Since severe acute respiratory syndrome coronavirus-2 (SARS-CoV-2) emerged, we have followed this pandemic with great interest and concern from Europe (Navarra-Spain) and the United States (Boston-Massachusetts). We were expecting children to present to emergency departments with the “classical COVID-19 symptoms-triad” such as fever, cough, and a range of respiratory distress [1] and we had learned from countries affected earlier by the virus, that it appeared to be less common and relatively mild in children [2, 3].

However, in April 2020, pediatricians from different Europeans countries and the United States began reporting cases of COVID-19 in children, requiring intensive care unit treatment and associating severe cardiac-symptoms, generally presenting 3–5 weeks after the COVID-19 peak. We have learned how children can present with a wide range of clinical symptoms, with respiratory symptoms not always being present and how some previously healthy children can present with skin-lesions, hypotension and tachycardia developing in the next hours an acute cardiac failure (with elevated cardiac-enzymes and imagine-compatible findings with acute-myocarditis).

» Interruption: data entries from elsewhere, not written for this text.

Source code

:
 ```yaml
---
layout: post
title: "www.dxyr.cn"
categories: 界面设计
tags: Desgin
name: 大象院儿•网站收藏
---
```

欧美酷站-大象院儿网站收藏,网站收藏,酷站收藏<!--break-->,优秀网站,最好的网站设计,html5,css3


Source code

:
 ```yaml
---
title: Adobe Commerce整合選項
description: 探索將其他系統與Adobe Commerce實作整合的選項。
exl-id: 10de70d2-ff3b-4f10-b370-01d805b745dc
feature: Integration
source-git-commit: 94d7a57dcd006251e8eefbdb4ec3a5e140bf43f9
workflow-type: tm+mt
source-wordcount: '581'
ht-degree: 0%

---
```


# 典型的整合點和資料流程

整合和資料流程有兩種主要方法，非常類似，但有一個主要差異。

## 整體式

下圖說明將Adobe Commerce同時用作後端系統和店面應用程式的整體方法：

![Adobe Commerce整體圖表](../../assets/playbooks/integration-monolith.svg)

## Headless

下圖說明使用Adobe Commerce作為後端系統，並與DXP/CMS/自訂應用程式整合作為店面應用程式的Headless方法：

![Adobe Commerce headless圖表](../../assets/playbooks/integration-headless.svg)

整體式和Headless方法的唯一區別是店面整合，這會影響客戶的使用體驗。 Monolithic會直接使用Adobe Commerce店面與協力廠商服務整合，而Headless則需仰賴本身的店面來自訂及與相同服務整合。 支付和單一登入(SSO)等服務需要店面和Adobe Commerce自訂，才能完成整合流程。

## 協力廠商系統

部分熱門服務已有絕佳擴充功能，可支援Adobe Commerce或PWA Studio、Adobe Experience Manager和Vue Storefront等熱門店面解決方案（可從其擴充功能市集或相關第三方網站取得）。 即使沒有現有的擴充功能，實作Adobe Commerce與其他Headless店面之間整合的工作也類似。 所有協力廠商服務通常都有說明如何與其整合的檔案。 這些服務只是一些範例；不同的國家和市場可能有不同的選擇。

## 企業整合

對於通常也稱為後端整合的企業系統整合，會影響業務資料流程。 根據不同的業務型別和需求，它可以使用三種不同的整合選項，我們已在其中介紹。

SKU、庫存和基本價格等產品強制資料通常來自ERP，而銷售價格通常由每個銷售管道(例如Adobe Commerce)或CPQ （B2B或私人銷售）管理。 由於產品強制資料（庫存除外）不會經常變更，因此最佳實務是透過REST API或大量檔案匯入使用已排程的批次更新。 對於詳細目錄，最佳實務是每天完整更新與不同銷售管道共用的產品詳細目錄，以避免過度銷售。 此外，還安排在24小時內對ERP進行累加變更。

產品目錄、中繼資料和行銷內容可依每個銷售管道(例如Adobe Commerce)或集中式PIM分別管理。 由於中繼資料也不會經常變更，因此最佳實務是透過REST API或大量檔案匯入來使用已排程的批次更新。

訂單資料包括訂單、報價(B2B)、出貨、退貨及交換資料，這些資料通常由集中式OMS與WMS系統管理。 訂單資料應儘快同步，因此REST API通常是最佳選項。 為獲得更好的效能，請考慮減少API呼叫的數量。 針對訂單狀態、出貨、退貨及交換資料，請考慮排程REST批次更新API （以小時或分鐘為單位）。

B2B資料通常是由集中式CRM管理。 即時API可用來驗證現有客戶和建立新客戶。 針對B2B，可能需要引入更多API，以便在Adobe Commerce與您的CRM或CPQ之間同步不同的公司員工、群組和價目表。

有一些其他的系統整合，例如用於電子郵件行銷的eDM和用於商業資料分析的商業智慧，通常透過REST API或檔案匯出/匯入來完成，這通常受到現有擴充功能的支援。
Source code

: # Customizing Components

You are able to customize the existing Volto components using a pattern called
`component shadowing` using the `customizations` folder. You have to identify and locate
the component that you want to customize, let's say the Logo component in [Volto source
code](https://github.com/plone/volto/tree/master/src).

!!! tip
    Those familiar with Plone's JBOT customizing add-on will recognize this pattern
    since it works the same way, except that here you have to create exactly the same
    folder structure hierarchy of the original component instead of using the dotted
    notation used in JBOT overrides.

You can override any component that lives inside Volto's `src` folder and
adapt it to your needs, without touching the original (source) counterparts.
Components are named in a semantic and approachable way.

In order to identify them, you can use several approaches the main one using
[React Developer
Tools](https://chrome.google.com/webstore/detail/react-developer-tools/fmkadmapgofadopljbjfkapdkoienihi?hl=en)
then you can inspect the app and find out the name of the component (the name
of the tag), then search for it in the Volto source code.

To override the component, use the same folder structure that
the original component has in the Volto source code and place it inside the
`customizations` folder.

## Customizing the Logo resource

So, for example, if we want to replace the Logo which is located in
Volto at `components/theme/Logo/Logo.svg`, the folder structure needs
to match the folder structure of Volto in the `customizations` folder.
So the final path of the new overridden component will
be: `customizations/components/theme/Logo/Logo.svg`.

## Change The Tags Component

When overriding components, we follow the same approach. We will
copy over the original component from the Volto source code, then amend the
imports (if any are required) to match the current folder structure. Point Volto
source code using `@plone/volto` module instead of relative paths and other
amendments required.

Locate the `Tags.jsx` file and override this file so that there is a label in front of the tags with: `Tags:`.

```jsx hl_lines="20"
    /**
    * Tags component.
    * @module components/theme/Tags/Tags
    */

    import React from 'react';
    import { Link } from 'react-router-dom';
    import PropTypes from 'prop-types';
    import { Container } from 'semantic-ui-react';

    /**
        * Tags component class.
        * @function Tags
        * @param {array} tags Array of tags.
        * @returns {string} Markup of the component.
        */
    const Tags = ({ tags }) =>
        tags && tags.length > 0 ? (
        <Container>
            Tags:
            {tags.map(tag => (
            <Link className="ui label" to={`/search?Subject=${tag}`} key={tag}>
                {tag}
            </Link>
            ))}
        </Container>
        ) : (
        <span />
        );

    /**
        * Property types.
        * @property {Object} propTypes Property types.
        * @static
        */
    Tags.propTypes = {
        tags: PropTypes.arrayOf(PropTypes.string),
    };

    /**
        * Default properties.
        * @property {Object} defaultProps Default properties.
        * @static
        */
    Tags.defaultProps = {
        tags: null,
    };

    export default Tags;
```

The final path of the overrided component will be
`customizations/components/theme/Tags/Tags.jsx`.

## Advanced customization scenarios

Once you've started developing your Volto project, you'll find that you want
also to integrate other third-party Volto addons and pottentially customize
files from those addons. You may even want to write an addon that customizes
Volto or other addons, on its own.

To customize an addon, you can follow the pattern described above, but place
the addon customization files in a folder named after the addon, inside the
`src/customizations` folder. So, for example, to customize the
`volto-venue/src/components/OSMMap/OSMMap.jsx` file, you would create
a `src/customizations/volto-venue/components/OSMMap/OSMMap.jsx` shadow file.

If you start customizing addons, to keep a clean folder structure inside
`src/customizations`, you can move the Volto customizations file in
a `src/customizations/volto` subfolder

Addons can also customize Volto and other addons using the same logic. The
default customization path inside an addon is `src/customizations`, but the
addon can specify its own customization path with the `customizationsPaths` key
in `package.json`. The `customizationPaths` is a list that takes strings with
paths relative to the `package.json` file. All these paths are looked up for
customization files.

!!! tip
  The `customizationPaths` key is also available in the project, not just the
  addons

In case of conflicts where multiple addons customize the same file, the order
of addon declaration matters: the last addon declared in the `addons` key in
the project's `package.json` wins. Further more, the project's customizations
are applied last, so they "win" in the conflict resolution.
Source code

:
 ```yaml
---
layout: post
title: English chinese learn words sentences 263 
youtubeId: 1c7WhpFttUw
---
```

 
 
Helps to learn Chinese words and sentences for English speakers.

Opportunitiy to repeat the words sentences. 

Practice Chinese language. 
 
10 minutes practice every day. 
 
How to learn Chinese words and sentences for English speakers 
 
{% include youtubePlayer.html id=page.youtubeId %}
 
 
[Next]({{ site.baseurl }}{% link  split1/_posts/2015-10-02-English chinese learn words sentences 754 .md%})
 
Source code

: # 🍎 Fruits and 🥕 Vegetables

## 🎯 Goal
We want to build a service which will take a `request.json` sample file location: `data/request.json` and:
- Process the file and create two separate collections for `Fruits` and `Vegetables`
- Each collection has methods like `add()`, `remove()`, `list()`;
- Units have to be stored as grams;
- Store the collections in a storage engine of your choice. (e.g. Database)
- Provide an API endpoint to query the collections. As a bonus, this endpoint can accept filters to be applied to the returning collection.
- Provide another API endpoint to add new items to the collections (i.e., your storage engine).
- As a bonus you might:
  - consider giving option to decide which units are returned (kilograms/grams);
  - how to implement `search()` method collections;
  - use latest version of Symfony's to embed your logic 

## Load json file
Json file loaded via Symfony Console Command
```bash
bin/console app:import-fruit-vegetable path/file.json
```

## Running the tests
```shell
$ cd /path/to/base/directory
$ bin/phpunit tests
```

As more case-reports and publications emerge in the next months, with different countries reporting their cases, we expect to learn more about this severe pediatric presentation, also referred as “Kawasaki-like” or “pediatric inflammatory multisystem syndrome”. We believe it is related to coronavirus but it seems to affect in a late phase of the disease [many cases report negative polymerase chain reaction (PCR) but positive immunoglobulin G], therefore, it might be related to a systemic inflammatory response or a delayed immune response. Pediatricians should be aware of this uncommon but possible complication, tachycardia and hypotension should be used as early red-flags, and SARS-CoV-2 should be suspected even if PCR is negative.

Many questions still need answers, but if this new pediatric presentation is related to COVID-19, it deserves fast and deeper investigation. The association between pediatric-severe-cardiac-cases and SARS-CoV-2 needs to be demonstrated and best prevention strategies, red flags, diagnosis tools and treatments need to be established. A global response should be taken to address a global problem. A global health institution, as the World Health Organization, might be a wise option to quickly recollect and analyze all reported cases, to better understand this new COVID-19 presentation in children. Global data recollection might help establish the correct guidelines to prevent, early detect and effectively treat pediatric-severe-cardiac-cases worldwide.